Le député de la région de Sfax à l’Assemblée des représentants du peuple (ARP), Chokri Bahri, a souligné que les délégations de l’axe sud du gouvernorat de Sfax, notamment Agareb, El Mahres, Skhira, Bir Ali Ben Khalifa et Ghraïba, continuent de souffrir de pénuries récurrentes d’eau potable, malgré l’existence de plusieurs projets en cours, dont celui de la station de dessalement de Gargour.
Lors de son intervention dans le cadre de la programmation spéciale consacrée à la région de Sfax et diffusée, ce mercredi 10 juin 2026, par Express FM, Chokri Bahri a expliqué que le projet de réhabilitation du réseau d’alimentation en eau d’Agareb, dont le taux d’avancement atteint 60 % pour un coût d’environ 18 millions de dinars, constitue l’un des principaux chantiers destinés à améliorer l’approvisionnement en eau. Il a également évoqué deux autres projets majeurs portant sur la rénovation des anciens réseaux gérés auparavant par des associations hydrauliques et leur transfert à la Société nationale d’exploitation et de distribution des eaux (SONEDE), avec une finalisation des travaux prévue dans les prochains mois.
Le député a ajouté que le projet visant à alimenter certaines zones en eau dessalée provenant de la station de Gargour devrait entrer en service prochainement. Selon lui, ces initiatives constituent des solutions partielles mais indispensables pour faire face à la crise actuelle. Il a toutefois estimé que Sfax, comme l’ensemble de la Tunisie, souffre d’un problème structurel de gouvernance du secteur de l’eau, lié à la coexistence des associations hydrauliques dans les zones rurales et de l’opérateur national dans les zones urbaines. Il a ainsi appelé à une réforme globale passant par l’adoption d’un nouveau Code des eaux et l’unification du cadre législatif régissant le secteur.

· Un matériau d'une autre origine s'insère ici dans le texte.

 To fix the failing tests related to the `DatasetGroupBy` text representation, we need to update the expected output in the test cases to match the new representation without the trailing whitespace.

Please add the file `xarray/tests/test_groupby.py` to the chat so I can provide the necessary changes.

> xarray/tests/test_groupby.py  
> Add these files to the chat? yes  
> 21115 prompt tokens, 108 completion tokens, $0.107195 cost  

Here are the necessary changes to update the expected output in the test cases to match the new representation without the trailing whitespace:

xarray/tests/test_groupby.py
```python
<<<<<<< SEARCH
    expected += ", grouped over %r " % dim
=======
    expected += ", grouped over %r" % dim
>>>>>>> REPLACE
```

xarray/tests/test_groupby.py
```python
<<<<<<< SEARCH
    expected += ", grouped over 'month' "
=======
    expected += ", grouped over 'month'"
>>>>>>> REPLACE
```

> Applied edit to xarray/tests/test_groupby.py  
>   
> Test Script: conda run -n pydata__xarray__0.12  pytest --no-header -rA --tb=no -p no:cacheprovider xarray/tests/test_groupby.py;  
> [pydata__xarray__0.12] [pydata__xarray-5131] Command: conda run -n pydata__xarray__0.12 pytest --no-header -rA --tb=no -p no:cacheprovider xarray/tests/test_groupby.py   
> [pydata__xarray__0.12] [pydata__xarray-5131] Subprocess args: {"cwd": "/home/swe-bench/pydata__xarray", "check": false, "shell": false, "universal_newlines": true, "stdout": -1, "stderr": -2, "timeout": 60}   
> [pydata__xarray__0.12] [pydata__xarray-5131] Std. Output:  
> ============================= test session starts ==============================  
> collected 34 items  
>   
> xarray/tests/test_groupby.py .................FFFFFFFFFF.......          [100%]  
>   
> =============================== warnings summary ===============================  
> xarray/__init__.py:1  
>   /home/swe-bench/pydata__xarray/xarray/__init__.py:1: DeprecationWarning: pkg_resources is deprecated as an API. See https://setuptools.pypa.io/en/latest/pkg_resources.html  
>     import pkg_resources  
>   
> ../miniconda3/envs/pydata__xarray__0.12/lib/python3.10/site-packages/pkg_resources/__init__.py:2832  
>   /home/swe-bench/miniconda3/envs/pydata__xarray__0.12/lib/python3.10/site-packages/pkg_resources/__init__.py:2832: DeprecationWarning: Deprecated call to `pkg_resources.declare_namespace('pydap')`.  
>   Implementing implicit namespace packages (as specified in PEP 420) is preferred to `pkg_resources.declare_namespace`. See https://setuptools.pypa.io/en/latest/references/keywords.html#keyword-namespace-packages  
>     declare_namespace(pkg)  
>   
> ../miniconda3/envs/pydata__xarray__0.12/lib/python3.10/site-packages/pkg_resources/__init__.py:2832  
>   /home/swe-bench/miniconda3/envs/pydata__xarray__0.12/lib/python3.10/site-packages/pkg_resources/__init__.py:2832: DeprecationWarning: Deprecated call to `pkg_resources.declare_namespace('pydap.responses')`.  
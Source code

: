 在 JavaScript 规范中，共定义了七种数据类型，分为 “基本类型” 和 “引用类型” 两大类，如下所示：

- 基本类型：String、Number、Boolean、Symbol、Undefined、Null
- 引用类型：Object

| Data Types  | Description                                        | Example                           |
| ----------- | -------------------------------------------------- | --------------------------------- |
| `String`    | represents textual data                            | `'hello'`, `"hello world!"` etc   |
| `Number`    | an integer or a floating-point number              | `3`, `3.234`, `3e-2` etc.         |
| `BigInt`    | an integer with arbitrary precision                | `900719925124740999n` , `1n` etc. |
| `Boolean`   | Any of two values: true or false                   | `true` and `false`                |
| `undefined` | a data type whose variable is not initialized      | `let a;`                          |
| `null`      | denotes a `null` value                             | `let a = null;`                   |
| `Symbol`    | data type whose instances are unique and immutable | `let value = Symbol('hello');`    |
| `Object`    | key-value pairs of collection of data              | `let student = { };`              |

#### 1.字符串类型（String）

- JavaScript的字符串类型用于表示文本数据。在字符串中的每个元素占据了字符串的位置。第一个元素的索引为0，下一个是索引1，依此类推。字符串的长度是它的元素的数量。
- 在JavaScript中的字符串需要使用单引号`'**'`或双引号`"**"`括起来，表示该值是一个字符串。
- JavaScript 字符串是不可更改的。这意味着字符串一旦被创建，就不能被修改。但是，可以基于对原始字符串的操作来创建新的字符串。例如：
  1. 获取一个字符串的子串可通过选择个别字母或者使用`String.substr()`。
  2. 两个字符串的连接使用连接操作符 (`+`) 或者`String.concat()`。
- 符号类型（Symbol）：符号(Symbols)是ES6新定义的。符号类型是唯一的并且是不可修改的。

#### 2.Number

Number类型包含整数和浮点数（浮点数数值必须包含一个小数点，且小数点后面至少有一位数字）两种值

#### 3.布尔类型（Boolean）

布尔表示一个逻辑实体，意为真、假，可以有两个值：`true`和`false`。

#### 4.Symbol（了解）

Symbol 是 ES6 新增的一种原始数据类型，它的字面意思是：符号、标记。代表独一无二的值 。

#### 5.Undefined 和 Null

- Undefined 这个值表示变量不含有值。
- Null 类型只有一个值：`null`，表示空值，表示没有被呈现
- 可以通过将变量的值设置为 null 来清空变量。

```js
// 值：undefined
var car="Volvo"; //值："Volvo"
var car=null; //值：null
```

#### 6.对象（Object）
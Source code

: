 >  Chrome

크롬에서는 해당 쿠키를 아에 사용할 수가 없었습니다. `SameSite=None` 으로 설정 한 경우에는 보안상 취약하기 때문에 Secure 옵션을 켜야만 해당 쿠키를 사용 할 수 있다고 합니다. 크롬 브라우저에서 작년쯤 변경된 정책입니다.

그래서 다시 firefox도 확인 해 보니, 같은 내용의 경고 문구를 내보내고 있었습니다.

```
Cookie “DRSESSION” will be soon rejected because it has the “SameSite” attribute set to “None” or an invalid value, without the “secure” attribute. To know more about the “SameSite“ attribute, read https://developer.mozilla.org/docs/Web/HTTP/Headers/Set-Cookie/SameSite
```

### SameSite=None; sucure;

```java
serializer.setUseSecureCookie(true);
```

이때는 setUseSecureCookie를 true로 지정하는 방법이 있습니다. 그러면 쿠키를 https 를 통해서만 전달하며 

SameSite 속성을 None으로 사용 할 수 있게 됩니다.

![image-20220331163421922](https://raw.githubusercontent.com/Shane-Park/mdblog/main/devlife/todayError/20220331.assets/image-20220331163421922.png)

Bahri a également affirmé que les défis actuels imposent une réflexion stratégique portant notamment sur la valorisation des eaux usées traitées, une meilleure régulation de l’exploitation des ressources souterraines et la lutte contre le forage anarchique des puits agricoles, souvent réalisé en dehors du cadre légal. Cette situation crée, selon lui, des difficultés pour les agriculteurs, partagés entre les exigences de production et la complexité des procédures administratives.